Anti-American voices are delighted at the victory of Taliban. And China had already met with the Taliban last month to negotiate the future. The Taliban assured the CCP that foreign terrorists – a.k.a Uyghur militant groups like ETIM and TIP – won’t be allowed to operate in Afghanistan. In return, China would build some highways and give millions of dollars in bribes to the Taliban leaders — just like how infrastructure projects are done in China. And Xi Jinping is hoping for peace and prosperity in Afghanistan.

However, this delusion won’t last long. Why? Here are some reasons:

  • Afghanistan is almost twice as big as Germany. Nobody can monitor and control the entire country.

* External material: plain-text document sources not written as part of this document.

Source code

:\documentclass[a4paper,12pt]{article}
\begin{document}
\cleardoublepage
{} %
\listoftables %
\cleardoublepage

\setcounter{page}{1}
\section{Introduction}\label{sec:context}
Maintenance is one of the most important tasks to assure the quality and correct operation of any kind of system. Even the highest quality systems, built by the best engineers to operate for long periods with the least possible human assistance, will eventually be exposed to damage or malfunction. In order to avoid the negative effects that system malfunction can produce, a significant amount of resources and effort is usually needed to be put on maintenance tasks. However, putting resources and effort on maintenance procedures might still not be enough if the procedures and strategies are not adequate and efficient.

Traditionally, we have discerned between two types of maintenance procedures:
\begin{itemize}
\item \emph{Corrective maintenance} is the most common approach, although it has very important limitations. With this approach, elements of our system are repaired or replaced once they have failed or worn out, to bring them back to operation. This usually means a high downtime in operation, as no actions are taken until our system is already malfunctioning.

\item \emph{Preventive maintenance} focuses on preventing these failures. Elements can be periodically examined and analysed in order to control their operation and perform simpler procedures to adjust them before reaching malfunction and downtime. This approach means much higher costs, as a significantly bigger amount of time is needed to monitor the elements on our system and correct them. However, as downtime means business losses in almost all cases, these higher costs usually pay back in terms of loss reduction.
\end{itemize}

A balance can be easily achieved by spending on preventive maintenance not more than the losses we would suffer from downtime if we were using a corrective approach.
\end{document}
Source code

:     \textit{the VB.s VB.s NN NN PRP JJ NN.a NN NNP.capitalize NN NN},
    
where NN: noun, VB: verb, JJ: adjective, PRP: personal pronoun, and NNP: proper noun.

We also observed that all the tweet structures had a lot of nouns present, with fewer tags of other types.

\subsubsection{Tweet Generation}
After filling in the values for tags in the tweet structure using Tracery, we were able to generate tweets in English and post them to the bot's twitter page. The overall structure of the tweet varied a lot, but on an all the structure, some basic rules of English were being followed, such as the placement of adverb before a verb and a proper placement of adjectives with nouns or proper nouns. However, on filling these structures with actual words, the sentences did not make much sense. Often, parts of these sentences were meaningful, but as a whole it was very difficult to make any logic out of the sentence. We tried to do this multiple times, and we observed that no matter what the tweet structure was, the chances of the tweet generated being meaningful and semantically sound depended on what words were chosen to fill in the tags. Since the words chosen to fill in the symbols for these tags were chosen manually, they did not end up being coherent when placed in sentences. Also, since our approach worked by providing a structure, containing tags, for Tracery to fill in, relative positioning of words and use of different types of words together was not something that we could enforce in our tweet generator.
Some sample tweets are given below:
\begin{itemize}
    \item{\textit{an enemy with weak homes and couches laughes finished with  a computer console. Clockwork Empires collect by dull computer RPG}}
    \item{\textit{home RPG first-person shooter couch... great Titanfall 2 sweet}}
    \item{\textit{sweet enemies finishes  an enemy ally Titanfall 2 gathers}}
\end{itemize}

  • The Taliban are not liked by everyone in Afghanistan. The huge amount of refugees in the recent days is a testament to Taliban’s unpopularity. There are intense tribal/ethnic conflicts. The Talibans are “Pashtuns” and only constitute 45% of the population. All the other groups will eventually start to fight back. There are also conflicts based on Sunni v. Shiites and Wahhabi versus secular/moderate Islam.
  • There are multitudes of other terrorist groups in Afghanistan. Most are friendly to the Taliban and some like Islamic State are enemies. But neither of those groups are going to disappear. Most likely, they will grow and become stronger.
  • Opium trafficking is a major source of revenue for the Taliban. As long as that goes on, warlords and criminals will thrive in the country.
  • Half of all Afghans live on $1 a day (or less). Thus, terrorist groups can easily recruit young men for $100 a month — along with a gun and a Quran that appeal to human power and religious beliefs.
  • Finally, there’s a big difference between the political Taliban who travel around the world for photo ops and the Taliban commanders on the ground. The latter will be more than willing to make some extra money by supporting or ignoring terrorist attacks.